Esa es la verdadera novedad. Por primera vez en mucho tiempo, una protesta masiva contra la inseguridad no fue encabezada por víctimas directas, colectivos de desaparecidos o defensores de derechos humanos. Surgió de un grupo que vivió su adolescencia en la era de la normalización del miedo y que ahora empieza a cuestionar las reglas no escritas de la vida pública. Ellos heredaron una conversación polarizada, una justicia fragmentada y un país donde cada región tiene una historia distinta con el crimen. Sin embargo, ya no aceptan la explicación que durante años funcionó como excusa para todo lo que falla, la idea de que nada puede cambiar porque así es México.

Lo que ocurrió en esa marcha no puede analizarse con las categorías de siempre. No fue una exigencia clásica de seguridad. Tampoco fue un acto partidista. Fue un espejo roto de la relación entre Estado y ciudadanía joven. Para ellos, el discurso oficial ya no basta, porque no conversa con sus miedos cotidianos. Mientras desde el gobierno se habla de coordinación, programas sociales y despliegues reforzados, ellos sienten otra cosa. Lo sienten cuando regresan a casa después de una fiesta. Lo sienten cuando caminan por calles sin patrullaje. Lo sienten cuando escuchan que la violencia se debe a herencias del pasado, pero no ven una ruta clara para el futuro. Esa distancia explica mucho más que cualquier hashtag.

Por eso la discusión pública se quedó corta cuando intentó explicar la protesta como un montaje o una movilización emocional. No entendió que este grupo no sale a la calle para repetir la confrontación histórica entre gobierno y oposición. Sale porque no encuentra protección suficiente en una vida diaria llena de señales contradictorias. Encuentra programas sociales que ayudan a millones, pero también ve territorios donde la extorsión es parte del paisaje. Encuentra discursos de paz, pero también escucha historias de familiares que prefieren evitar denunciar. Ese choque entre lo que se anuncia y lo que se vive produce un vacío que los empuja a expresarse.

Este fenómeno obliga a un replanteamiento profundo. No basta con reforzar operativos ni con multiplicar mesas de coordinación. La Generación Z está reclamando un país donde la seguridad sea un servicio público confiable y no una conversación interminable entre especialistas.

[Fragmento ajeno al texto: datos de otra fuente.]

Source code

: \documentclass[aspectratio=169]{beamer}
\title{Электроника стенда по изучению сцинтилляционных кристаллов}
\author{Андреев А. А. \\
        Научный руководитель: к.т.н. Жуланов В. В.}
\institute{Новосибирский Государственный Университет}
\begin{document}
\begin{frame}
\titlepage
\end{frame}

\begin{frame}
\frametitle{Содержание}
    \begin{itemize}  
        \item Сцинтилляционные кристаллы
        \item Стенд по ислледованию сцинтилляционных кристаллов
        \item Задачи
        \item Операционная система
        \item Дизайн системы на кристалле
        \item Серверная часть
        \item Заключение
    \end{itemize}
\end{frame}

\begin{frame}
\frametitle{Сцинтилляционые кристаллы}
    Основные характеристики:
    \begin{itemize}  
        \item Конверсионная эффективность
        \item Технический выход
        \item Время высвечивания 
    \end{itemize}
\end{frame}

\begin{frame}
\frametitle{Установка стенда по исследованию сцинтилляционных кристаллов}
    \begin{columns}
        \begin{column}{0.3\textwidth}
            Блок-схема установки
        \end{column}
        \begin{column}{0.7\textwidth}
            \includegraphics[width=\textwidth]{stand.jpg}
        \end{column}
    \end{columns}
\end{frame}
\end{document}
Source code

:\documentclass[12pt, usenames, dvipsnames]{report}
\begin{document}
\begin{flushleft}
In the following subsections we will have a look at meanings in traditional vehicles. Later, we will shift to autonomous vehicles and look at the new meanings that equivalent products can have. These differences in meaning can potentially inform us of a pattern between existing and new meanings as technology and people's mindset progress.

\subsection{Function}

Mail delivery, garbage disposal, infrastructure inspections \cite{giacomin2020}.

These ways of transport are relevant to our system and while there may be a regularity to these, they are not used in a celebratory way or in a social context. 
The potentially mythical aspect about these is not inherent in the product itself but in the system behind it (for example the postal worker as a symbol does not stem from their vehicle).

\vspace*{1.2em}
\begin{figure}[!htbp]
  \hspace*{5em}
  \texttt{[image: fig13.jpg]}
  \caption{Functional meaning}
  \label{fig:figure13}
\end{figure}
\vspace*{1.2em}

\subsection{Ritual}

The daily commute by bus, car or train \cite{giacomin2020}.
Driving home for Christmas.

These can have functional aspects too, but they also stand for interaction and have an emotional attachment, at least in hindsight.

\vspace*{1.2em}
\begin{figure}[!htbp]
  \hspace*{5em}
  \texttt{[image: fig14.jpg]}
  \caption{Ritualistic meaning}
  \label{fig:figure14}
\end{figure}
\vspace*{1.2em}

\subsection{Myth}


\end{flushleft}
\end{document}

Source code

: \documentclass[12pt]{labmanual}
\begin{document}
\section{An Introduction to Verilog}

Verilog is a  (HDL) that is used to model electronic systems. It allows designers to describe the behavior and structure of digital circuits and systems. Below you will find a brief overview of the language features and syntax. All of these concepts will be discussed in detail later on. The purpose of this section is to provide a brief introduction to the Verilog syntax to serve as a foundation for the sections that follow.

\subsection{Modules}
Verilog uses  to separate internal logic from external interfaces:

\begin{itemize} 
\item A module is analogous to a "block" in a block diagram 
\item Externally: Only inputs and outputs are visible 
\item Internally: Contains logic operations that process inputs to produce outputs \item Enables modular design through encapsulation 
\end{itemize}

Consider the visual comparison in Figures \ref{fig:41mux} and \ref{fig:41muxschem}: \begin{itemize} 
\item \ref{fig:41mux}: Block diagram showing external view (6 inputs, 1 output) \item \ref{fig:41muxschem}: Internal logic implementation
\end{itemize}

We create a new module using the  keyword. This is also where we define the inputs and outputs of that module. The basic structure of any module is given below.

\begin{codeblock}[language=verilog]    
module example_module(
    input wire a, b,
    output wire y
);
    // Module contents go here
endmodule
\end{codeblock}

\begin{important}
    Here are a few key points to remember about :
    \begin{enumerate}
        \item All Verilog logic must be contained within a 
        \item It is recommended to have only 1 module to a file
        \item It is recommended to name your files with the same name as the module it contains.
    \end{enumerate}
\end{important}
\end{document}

Reclama instituciones que expliquen con honestidad qué funciona, qué no funciona y qué se va a corregir. Reclama un Estado que deje de administrar la crisis y empiece a recuperar el espacio público.

La protesta ya pasó, pero su mensaje sigue ahí y tendrá eco en la siguiente. No exige milagros. Exige coherencia. Y ese es el mayor reto para cualquier gobierno. Porque la juventud mexicana ya no está pidiendo un México perfecto. Está pidiendo un México posible.